May 24, 2022
The saying “teamwork makes the dream work,” definitely applies to the RecycleOne Business Certification our Little Falls, NY, mills recently received from the Oneida-Herkimer Solid Waste Authority (OHSWA). The recognition was earned by team members at our Mohawk Valley and Mill Street papermaking facilities for their development and implementation of initiatives that achieve specific solid waste management, recycling and energy reduction criteria set forth by OHSWA.
Director of New York Operations John Bates pictured above stated he was proud to accept the OHSWA certification on behalf of the New York crew members. “All credit for this fantastic achievement goes to the operations and environmental team members at Mill Street and Mohawk Valley,” said Bates. “It’s a true reflection of each person’s dedicated focus on making high-quality products efficiently while being responsible stewards of the environment and the beautiful natural resources that surround our mills. We also applaud and appreciate all OHSWA does in their mission to preserve the environment through waste recovery and disposal.”
“Twin Rivers Paper is honored to be part of the RecycleOne Business program and we greatly appreciate OHSWA’s partnership and support throughout the process,” stated Twin Rivers Environmental Supervisor Rick Petrie. “The RecycleOne Certification reflects our company’s steadfast environmental commitment and the daily focus of our team members on recycling and reducing waste. We’re pleased to know that our efforts benefit Twin Rivers, our customers and our local community.”
Twin Rivers’ Waste Reduction Efforts as featured in OHSWA’s press release:
- Hazardous Waste – Batteries, lightbulbs and other hazardous wastes that Twin Rivers Paper generates are all properly disposed of through the appropriate channels. Twin Rivers Paper began the process of switching from fluorescent light bulbs to LED lightbulbs in 2016. Before this switch, the two mills in Little Falls would recycle approximately 800 fluorescent bulbs in one year. Since the switch in 2016, less than 75 fluorescent bulbs are generated as waste per year and less than 20 LED bulbs have been replaced overall.
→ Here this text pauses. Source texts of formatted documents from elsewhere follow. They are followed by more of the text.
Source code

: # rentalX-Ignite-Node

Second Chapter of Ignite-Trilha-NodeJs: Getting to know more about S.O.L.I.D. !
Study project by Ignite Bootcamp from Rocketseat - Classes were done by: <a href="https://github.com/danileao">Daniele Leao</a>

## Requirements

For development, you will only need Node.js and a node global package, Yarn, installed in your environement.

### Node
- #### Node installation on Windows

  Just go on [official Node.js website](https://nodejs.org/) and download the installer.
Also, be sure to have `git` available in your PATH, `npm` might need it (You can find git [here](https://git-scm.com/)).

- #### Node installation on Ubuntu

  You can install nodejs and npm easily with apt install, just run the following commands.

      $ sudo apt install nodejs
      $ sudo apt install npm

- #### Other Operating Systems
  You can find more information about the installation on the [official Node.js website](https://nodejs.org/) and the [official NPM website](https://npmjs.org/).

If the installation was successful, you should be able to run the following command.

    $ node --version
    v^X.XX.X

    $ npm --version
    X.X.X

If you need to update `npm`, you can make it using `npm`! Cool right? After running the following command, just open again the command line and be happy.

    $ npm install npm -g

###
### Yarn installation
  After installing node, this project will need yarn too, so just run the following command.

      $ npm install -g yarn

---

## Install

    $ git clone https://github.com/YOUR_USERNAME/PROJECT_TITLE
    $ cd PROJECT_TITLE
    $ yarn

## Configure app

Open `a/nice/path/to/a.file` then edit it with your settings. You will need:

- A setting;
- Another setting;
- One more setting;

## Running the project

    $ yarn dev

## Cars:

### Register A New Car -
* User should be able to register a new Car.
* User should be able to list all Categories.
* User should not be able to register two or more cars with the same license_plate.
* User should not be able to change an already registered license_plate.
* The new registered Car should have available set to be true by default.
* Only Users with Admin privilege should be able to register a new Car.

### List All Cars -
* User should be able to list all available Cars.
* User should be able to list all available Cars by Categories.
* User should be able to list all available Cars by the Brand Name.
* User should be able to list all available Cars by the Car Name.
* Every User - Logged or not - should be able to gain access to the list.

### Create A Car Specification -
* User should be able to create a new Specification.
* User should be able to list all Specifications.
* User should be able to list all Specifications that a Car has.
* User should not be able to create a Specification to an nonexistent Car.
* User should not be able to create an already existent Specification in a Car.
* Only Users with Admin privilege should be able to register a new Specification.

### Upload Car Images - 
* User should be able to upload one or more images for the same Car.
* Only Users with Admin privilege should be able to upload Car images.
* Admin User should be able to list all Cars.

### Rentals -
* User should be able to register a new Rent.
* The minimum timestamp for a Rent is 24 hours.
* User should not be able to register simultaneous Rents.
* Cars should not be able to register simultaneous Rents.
This switch has resulted in greater energy efficiency and a decreased need for frequent lightbulb collection and disposal.
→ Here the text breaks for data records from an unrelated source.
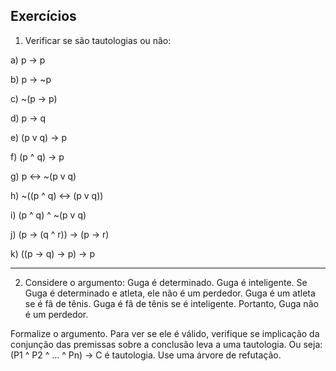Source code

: ## Exercícios

1) Verificar se são tautologias ou não:

a) p -> p

b) p -> ~p

c) ~(p -> p)

d) p -> q

e) (p v q) -> p

f) (p ^ q) -> p

g) p <-> ~(p v q)

h) ~((p ^ q) <-> (p v q))

i) (p ^ q) ^ ~(p v q)

j) (p -> (q ^ r)) -> (p -> r)

k) ((p -> q) -> p) -> p
___
2) Considere o argumento:
Guga é determinado. Guga é inteligente. Se Guga é determinado e atleta, ele não é um perdedor. Guga é um atleta se é fã de 
tênis. Guga é fã de tênis se é inteligente. Portanto, Guga não é um perdedor.

Formalize o argumento. Para ver se ele é válido, verifique se implicação da conjunção das premissas sobre a conclusão leva a 
uma tautologia. Ou seja: (P1 ^ P2 ^ … ^ Pn) -> C é tautologia. Use  uma árvore de refutação.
- Water Usage – Water from the Mohawk River is treated and used for Twin Rivers’ paper production. As the water is collected, sediment in the water settles to the bottom of the holding tanks, making it necessary for the tanks to be periodically cleaned and emptied. Twin Rivers Paper filed a Beneficial Use Determination with the NYSDEC for the land application of the nutrient-rich sediment that is cleaned out of the water holding tanks. A local farmer was able to take advantage of this determination, and has benefitted greatly from the partnership in the form of high crop yields. Twin Rivers Paper benefits from this partnership as well because there is no longer a need to take the 720,000 pounds (30 truckloads) of sediment to landfill each time the tanks are cleaned; saving time, energy and resources.
- Waste Paper Reprocessing – “Waste Paper” from production that does not make it into a final roll of paper is set aside, repulped and reprocessed into new rolls of paper, minimizing the amount of waste paper that is disposed of. Buyers that work with Twin Rivers Paper can also send back trimmings from the stamping processes to be repulped and reprocessed as well.
- Manufacturing Materials Reuse – Plastic totes containing chemicals for water treatment (pH balance, sanitization) and the pulp mixing process are sent back to the distributor to be refilled and reused. Pallets are repurposed by another local business to make custom sized pallets for shipping their orders. Large felt pads that are used in the paper drying process must be replaced regularly, and are reused by local contractors as driveway underlayment.
- Recycling – Office shredding is collected for recycling. Cardboard cores that rolls of paper are placed on are collected for recycling. Wires from bales are compressed and are recycled as scrap metal.